## What to work on
Repeat precisely the span of lines below that opens with the line containing "Radars (78, of" and closes with the line containing "Naval Ships and", both included.

## Material provided
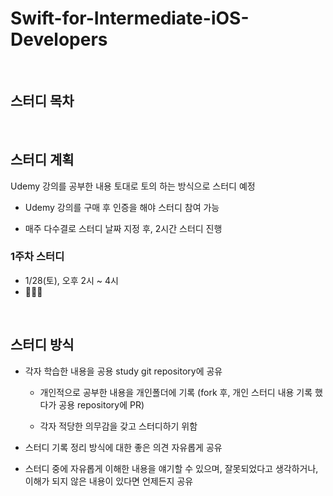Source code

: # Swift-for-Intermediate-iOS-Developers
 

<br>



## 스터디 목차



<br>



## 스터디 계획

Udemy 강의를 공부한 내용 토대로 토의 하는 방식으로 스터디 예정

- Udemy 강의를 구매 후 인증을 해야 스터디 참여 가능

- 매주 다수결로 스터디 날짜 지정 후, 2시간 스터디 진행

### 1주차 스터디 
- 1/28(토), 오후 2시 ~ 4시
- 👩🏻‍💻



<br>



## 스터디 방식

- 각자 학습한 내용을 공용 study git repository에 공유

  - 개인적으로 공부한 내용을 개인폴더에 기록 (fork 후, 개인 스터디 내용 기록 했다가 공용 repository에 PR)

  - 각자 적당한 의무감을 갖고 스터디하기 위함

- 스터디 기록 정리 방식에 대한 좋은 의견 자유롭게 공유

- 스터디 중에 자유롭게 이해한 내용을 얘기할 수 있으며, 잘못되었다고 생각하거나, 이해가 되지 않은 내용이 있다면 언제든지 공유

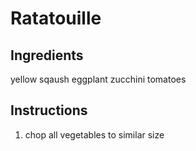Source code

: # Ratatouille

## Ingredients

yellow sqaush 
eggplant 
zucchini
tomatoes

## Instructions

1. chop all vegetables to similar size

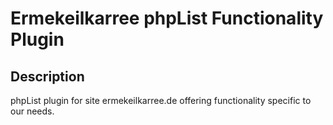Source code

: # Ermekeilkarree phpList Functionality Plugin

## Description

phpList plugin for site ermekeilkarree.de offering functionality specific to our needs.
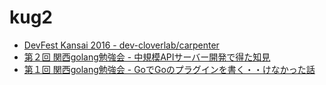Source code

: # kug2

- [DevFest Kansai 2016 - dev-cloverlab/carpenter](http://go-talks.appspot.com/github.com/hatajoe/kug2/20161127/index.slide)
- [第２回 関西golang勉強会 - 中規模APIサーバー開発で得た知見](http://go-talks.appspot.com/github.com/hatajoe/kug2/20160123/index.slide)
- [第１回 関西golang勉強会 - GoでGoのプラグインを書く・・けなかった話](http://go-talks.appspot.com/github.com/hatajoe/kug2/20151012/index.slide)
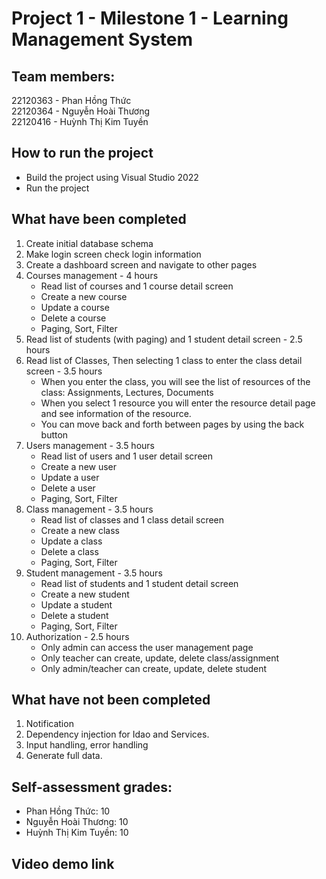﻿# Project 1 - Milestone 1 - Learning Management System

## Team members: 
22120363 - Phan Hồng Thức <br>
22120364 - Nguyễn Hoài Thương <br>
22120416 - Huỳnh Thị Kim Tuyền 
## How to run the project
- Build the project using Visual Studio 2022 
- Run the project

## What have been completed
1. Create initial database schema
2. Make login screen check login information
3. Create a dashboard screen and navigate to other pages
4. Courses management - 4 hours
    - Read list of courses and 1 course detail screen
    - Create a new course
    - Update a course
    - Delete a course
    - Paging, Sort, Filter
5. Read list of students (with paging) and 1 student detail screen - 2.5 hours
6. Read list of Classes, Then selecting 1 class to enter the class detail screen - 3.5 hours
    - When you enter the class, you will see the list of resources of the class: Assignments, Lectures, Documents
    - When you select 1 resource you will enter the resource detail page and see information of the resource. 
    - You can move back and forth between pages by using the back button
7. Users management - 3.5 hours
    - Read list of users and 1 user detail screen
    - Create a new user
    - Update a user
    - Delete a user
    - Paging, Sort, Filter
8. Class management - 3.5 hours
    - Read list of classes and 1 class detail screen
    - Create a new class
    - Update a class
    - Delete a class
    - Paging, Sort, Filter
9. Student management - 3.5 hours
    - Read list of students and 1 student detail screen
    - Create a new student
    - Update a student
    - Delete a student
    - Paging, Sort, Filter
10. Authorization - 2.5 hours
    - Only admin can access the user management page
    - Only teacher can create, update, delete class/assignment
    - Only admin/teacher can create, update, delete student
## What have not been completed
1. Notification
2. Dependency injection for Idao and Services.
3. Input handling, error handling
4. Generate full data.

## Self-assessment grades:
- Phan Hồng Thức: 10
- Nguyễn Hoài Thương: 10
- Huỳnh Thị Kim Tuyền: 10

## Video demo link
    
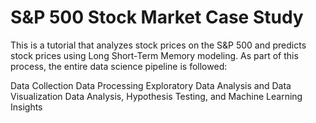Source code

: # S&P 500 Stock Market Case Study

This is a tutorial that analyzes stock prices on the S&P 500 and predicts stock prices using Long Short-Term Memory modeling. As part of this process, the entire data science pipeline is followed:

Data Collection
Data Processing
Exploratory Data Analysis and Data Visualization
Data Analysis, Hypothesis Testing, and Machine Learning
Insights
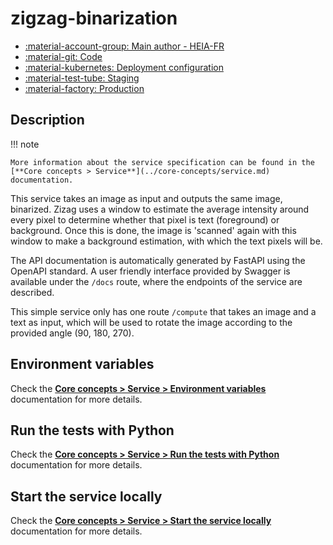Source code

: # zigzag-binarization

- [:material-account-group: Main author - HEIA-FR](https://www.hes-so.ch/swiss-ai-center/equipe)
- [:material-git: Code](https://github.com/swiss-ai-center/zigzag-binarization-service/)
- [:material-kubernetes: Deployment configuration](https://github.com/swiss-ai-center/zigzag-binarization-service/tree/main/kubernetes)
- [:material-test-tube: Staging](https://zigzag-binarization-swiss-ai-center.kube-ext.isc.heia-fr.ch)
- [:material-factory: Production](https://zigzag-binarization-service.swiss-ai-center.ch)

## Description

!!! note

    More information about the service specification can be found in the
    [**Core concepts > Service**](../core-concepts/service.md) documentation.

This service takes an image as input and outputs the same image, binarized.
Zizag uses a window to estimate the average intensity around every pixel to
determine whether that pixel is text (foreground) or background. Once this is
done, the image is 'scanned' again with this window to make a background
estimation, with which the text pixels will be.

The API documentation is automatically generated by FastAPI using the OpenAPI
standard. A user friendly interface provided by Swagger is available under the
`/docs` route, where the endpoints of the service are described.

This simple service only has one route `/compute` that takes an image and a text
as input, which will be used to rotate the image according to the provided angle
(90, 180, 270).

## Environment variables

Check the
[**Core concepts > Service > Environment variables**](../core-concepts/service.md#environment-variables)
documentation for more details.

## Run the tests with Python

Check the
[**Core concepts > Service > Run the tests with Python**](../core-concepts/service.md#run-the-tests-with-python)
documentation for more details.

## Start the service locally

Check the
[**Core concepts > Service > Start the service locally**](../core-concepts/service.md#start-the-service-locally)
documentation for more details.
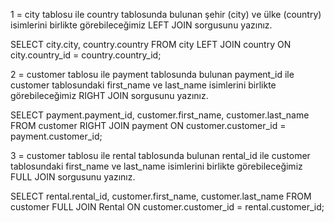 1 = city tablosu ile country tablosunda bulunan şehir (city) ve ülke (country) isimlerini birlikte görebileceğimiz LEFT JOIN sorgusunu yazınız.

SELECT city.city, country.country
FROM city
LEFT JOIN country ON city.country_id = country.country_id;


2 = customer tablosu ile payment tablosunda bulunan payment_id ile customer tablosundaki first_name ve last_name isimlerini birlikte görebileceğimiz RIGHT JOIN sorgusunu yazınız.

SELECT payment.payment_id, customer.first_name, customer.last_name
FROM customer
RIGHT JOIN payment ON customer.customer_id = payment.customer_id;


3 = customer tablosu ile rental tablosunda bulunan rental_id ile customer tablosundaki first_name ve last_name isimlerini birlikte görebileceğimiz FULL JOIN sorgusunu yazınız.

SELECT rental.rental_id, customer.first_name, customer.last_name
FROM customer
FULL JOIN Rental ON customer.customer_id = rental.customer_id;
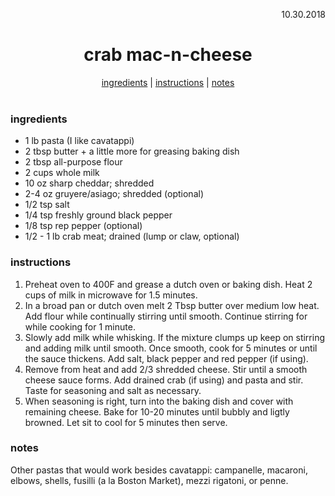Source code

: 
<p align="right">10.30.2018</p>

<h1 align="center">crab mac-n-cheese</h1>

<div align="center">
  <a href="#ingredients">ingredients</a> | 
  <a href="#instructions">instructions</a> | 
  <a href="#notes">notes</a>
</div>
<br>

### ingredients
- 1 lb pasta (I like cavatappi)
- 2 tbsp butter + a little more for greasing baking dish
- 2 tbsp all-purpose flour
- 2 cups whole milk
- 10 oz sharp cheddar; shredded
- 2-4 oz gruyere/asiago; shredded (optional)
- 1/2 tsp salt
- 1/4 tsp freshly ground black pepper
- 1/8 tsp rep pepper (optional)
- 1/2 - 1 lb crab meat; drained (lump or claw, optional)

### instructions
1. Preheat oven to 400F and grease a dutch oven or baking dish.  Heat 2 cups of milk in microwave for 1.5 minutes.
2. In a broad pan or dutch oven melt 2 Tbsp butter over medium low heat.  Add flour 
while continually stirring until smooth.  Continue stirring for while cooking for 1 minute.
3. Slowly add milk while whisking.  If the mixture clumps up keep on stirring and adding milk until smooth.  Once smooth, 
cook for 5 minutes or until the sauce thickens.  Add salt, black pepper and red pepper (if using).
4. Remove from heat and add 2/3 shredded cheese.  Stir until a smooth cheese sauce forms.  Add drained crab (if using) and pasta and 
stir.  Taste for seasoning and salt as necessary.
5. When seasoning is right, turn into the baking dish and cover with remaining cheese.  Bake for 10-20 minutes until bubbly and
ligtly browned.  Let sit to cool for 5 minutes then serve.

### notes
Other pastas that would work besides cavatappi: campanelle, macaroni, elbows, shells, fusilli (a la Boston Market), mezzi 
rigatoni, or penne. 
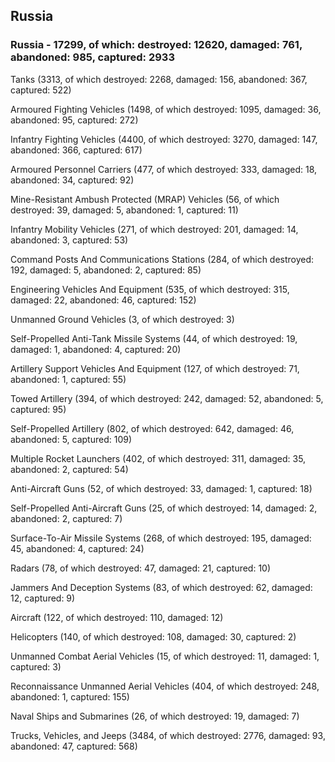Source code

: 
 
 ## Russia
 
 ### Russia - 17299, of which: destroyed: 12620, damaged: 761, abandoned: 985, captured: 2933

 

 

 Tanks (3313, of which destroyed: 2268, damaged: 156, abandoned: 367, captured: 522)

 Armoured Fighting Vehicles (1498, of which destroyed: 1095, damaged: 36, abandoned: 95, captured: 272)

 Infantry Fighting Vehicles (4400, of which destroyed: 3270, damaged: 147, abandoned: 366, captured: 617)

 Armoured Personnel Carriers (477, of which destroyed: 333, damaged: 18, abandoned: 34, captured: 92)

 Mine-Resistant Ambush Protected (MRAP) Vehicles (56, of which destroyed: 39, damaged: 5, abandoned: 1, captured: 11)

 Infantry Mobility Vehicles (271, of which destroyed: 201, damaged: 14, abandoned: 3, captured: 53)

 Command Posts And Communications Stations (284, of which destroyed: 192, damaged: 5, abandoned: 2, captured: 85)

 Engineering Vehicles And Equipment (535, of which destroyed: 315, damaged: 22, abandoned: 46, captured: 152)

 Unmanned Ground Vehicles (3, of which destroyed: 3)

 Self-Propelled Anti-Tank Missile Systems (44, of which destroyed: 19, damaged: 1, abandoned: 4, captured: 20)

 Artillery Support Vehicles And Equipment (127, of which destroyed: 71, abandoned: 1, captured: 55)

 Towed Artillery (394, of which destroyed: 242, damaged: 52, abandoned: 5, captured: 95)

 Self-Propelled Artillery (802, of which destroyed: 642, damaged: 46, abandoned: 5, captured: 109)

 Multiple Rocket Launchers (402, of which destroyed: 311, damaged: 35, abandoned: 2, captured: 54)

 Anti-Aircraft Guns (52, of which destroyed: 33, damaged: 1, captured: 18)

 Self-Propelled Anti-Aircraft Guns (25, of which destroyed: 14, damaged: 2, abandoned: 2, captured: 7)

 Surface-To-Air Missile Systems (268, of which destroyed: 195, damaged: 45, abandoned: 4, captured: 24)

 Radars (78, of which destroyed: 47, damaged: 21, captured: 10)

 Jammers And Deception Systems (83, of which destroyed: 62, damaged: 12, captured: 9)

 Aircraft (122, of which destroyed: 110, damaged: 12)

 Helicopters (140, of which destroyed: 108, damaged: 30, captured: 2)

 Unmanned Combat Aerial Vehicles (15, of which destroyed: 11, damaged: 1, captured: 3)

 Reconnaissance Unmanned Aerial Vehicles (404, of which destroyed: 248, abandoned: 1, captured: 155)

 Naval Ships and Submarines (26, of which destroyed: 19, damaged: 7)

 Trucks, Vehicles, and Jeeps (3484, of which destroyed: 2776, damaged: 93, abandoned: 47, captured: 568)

## Answer for this exercise
 Radars (78, of which destroyed: 47, damaged: 21, captured: 10)

 Jammers And Deception Systems (83, of which destroyed: 62, damaged: 12, captured: 9)

 Aircraft (122, of which destroyed: 110, damaged: 12)

 Helicopters (140, of which destroyed: 108, damaged: 30, captured: 2)

 Unmanned Combat Aerial Vehicles (15, of which destroyed: 11, damaged: 1, captured: 3)

 Reconnaissance Unmanned Aerial Vehicles (404, of which destroyed: 248, abandoned: 1, captured: 155)

 Naval Ships and Submarines (26, of which destroyed: 19, damaged: 7)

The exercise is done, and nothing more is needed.